Friday, January 30, 2009

I'd say they are rejoicing too soon

A couple of days age Der Spiegel had an article, which began with the words:
Everyone is talking about Guantánamo these days. Almost every country in the world reacted with relief, if not outright euphoria, to one of the very first announcements by the new President Barack Obama: The US military prison for terror suspects on Cuba would be closed. Torture and CIA secret prisons were finally to be a thing of the past.
The rest of the article is about the Bagram air force base in Afghanistan, which also holds terror suspects (shock, horror) and what is President Obama going to do about that. Surely, he will shut that down, as well.

I fear that the rejoicing is premature. It is not just the point that the cases of torture are under dispute and are, in any case, few and far between. I do not need to be told that our side should not use the methods of the other side but there is a problem of defining torture. That intensive interrogation of captured Nazis and ordinary soldiers and officers that the British conducted at the end of World War Two, which is so frequently brought up as an exemplar of what ought to be done with the enemy, would be described as torture by the people who shout about it in the American and European media about it now.

The story of Guantánamo is not over, by a long chalk. It is to be closed within a year (and some doubt is being expressed about that) but, in the meantime, all legal action has been suspended (and here we were thinking that it was the lack of legal cases that was most bothersome but clearly that was true only in the Bush Administration) and some thought is being given to the legal aspect of the situation and to what is to be done with the inmates.

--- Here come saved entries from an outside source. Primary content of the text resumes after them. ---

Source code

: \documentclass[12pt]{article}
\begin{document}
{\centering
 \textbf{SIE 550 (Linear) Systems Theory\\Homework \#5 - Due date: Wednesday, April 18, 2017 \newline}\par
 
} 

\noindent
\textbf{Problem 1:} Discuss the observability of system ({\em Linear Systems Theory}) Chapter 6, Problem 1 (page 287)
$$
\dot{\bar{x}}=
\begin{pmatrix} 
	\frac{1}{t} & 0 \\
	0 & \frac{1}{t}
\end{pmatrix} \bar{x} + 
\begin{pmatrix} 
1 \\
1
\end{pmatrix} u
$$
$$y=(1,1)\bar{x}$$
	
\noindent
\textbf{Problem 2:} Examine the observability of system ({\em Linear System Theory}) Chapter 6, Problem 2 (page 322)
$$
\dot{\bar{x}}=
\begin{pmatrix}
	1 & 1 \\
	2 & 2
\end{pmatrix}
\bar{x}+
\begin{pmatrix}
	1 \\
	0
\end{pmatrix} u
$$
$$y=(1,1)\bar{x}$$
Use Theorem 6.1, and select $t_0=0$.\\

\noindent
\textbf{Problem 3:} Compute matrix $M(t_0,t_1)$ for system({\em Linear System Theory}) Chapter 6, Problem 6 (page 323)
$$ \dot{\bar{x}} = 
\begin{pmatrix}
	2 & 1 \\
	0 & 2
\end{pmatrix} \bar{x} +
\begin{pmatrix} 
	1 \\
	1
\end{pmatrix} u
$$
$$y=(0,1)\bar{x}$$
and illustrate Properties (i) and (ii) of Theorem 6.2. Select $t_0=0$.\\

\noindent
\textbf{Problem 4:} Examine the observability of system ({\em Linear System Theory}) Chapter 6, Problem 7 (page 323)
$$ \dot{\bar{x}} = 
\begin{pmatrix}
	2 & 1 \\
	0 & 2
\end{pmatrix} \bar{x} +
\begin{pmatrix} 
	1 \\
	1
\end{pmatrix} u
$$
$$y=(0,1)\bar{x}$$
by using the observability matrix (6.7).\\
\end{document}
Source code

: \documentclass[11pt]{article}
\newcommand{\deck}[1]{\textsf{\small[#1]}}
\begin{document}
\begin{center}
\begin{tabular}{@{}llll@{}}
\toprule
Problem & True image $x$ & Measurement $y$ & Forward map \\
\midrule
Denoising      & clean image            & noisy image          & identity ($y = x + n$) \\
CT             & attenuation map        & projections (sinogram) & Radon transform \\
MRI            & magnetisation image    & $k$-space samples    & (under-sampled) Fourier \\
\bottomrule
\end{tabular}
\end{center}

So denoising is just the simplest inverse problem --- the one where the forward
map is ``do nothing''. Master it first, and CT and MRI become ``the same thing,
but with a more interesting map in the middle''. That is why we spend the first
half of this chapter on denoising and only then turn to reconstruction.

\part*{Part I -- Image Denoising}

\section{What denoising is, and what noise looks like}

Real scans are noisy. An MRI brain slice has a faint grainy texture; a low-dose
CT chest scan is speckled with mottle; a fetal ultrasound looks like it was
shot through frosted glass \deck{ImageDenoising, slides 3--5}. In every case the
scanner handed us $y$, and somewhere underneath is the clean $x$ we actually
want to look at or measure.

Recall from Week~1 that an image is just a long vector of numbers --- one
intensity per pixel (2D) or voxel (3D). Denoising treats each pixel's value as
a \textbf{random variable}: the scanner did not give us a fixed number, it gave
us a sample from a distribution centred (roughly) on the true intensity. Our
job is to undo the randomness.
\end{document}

One judge is rejecting the government's arguments that legal action should be suspended, finding them "unpersuasive".

That's right, those terror suspects need to be accommodated somewhere and, given the speed with which many of the released ones go back to the fight, made safe. It seems, according to recent Obama statements, that many of these people are dangerous. No kidding! I thought they were just innocent tourists, going about their business of toting guns, ammunition and explosives, when wicked neo-cons disguised as US marines pounce on them and drag them off to Cuba. Well, not to the part of Cuba where Castro holds political prisoners because we never hear about that. Actually, that might be the solution: hand Guantánamo back to Castro and let the Cuban secret police deal with the inmates.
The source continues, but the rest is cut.